Yes. Probably. My friends and I have been traveling with skateboards for years and haven’t had a problem bringing skateboards with us. That said, every airline and airport is different. Your mileage may vary.
Preface: In general, you want to be polite and pleasant with airport people. They deal with stressed-out travelers constantly and have the power to really ruin your day, so a smile and a bit of empathy goes a long way. Don’t make their lives difficult and they won’t make your life difficult.
You have options for bringing your skate on board: check it through or carry it on.
Carrying it on is easy. Just carry your board through security and bring it onto the plane with you. If anyone at the security screening gives you guff–sometimes they think your skateboard could be used as a weapon, but the TSA’s page on sporting equipment doesn’t say anything about that and skateboards aren’t on the list of prohibited items–just respectfully tell them the baggage agent told you it was ok to carry the board on.

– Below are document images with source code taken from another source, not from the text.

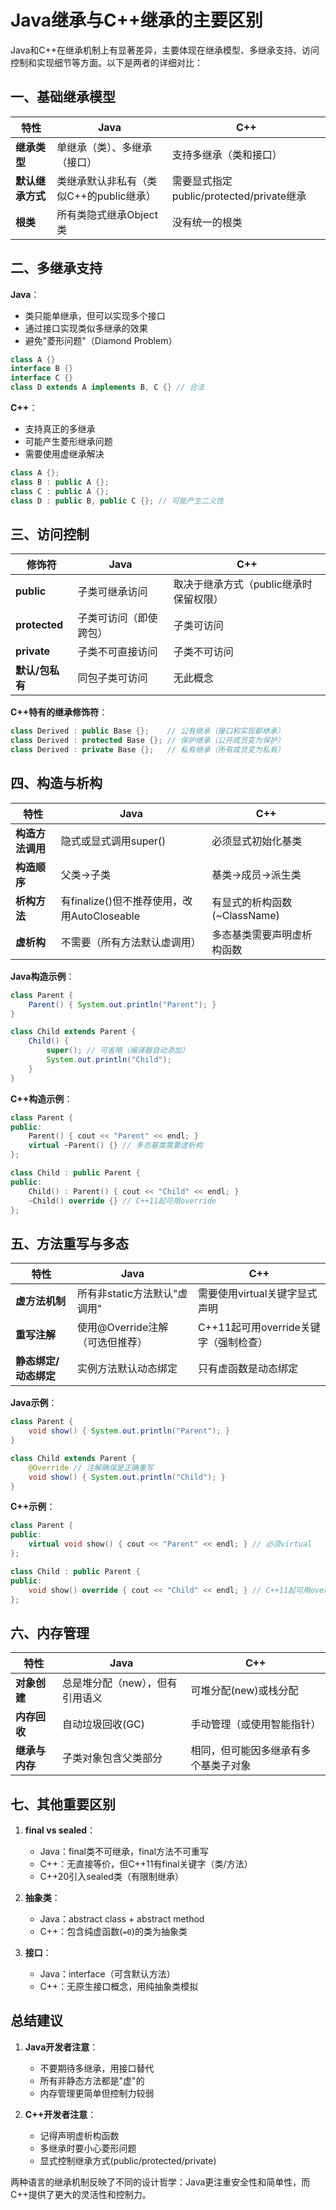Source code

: # Java继承与C++继承的主要区别

Java和C++在继承机制上有显著差异，主要体现在继承模型、多继承支持、访问控制和实现细节等方面。以下是两者的详细对比：

## 一、基础继承模型

| 特性                | Java                                     | C++                                    |
|---------------------|------------------------------------------|----------------------------------------|
| **继承类型**         | 单继承（类）、多继承（接口）             | 支持多继承（类和接口）                 |
| **默认继承方式**     | 类继承默认非私有（类似C++的public继承）  | 需要显式指定public/protected/private继承 |
| **根类**            | 所有类隐式继承Object类                   | 没有统一的根类                         |

## 二、多继承支持

**Java**：
- 类只能单继承，但可以实现多个接口
- 通过接口实现类似多继承的效果
- 避免"菱形问题"（Diamond Problem）

```java
class A {}
interface B {}
interface C {}
class D extends A implements B, C {} // 合法
```

**C++**：
- 支持真正的多继承
- 可能产生菱形继承问题
- 需要使用虚继承解决

```cpp
class A {};
class B : public A {};
class C : public A {};
class D : public B, public C {}; // 可能产生二义性
```

## 三、访问控制

| 修饰符       | Java                                     | C++                                    |
|--------------|------------------------------------------|----------------------------------------|
| **public**    | 子类可继承访问                           | 取决于继承方式（public继承时保留权限） |
| **protected** | 子类可访问（即使跨包）                   | 子类可访问                            |
| **private**   | 子类不可直接访问                         | 子类不可访问                          |
| **默认/包私有** | 同包子类可访问                          | 无此概念                              |

**C++特有的继承修饰符**：
```cpp
class Derived : public Base {};    // 公有继承（接口和实现都继承）
class Derived : protected Base {}; // 保护继承（公开成员变为保护）
class Derived : private Base {};   // 私有继承（所有成员变为私有）
```

## 四、构造与析构

| 特性                | Java                                     | C++                                    |
|---------------------|------------------------------------------|----------------------------------------|
| **构造方法调用**     | 隐式或显式调用super()                    | 必须显式初始化基类                     |
| **构造顺序**         | 父类→子类                                | 基类→成员→派生类                       |
| **析构方法**         | 有finalize()但不推荐使用，改用AutoCloseable | 有显式的析构函数(~ClassName)           |
| **虚析构**           | 不需要（所有方法默认虚调用）             | 多态基类需要声明虚析构函数             |

**Java构造示例**：
```java
class Parent {
    Parent() { System.out.println("Parent"); }
}

class Child extends Parent {
    Child() { 
        super(); // 可省略（编译器自动添加）
        System.out.println("Child"); 
    }
}
```

**C++构造示例**：
```cpp
class Parent {
public:
    Parent() { cout << "Parent" << endl; }
    virtual ~Parent() {} // 多态基类需要虚析构
};

class Child : public Parent {
public:
    Child() : Parent() { cout << "Child" << endl; }
    ~Child() override {} // C++11起可用override
};
```

## 五、方法重写与多态

| 特性                | Java                                     | C++                                    |
|---------------------|------------------------------------------|----------------------------------------|
| **虚方法机制**       | 所有非static方法默认"虚调用"             | 需要使用virtual关键字显式声明          |
| **重写注解**         | 使用@Override注解（可选但推荐）          | C++11起可用override关键字（强制检查）  |
| **静态绑定/动态绑定** | 实例方法默认动态绑定                     | 只有虚函数是动态绑定                   |

**Java示例**：
```java
class Parent {
    void show() { System.out.println("Parent"); }
}

class Child extends Parent {
    @Override // 注解确保是正确重写
    void show() { System.out.println("Child"); }
}
```

**C++示例**：
```cpp
class Parent {
public:
    virtual void show() { cout << "Parent" << endl; } // 必须virtual
};

class Child : public Parent {
public:
    void show() override { cout << "Child" << endl; } // C++11起可用override
};
```

## 六、内存管理

| 特性                | Java                                     | C++                                    |
|---------------------|------------------------------------------|----------------------------------------|
| **对象创建**         | 总是堆分配（new），但有引用语义           | 可堆分配(new)或栈分配                  |
| **内存回收**         | 自动垃圾回收(GC)                         | 手动管理（或使用智能指针）             |
| **继承与内存**       | 子类对象包含父类部分                     | 相同，但可能因多继承有多个基类子对象   |

## 七、其他重要区别

1. **final vs sealed**：
    - Java：final类不可继承，final方法不可重写
    - C++：无直接等价，但C++11有final关键字（类/方法）
    - C++20引入sealed类（有限制继承）

2. **抽象类**：
    - Java：abstract class + abstract method
    - C++：包含纯虚函数(`=0`)的类为抽象类

3. **接口**：
    - Java：interface（可含默认方法）
    - C++：无原生接口概念，用纯抽象类模拟

## 总结建议

1. **Java开发者注意**：
    - 不要期待多继承，用接口替代
    - 所有非静态方法都是"虚"的
    - 内存管理更简单但控制力较弱

2. **C++开发者注意**：
    - 记得声明虚析构函数
    - 多继承时要小心菱形问题
    - 显式控制继承方式(public/protected/private)

两种语言的继承机制反映了不同的设计哲学：Java更注重安全性和简单性，而C++提供了更大的灵活性和控制力。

Once you’re at the gate, the agent there might ask you to gate check your board to conserve overhead bin space. Gate checking is free, but if you don’t want to let your board out of your sight you can ask to put it in the coat compartment at the front of the plane. When you’re on the plane, just throw your board wheels-up in the overhead bin and you’re good to go. (note: this advice does not apply to atrocious low-cost carriers like Spirit airlines or RyanAir that charge you to bring a carry-on. Don’t fly with those companies. Spending a little more on the fare can save you money in the long run by avoiding fees at the airport.)
If you’re planning to carry multiple boards, you’ll want to take the trucks and wheels off and tape the decks together to conserve space.
I travel with way too much camera gear, so I always check my skate gear through. You’re going to want a bag big enough to fit your board inside (Sector 9 and Decent Hardware make good board-specific bags, and golf bags are good if you’re on a budget), as TSA agents sometimes get sticky fingers and some friends of mine have lost boards on the outside of their bags. To avoid costly surprises at the airport, check your airline’s baggage policy before you leave and make sure your bag is within the size and weight requirements.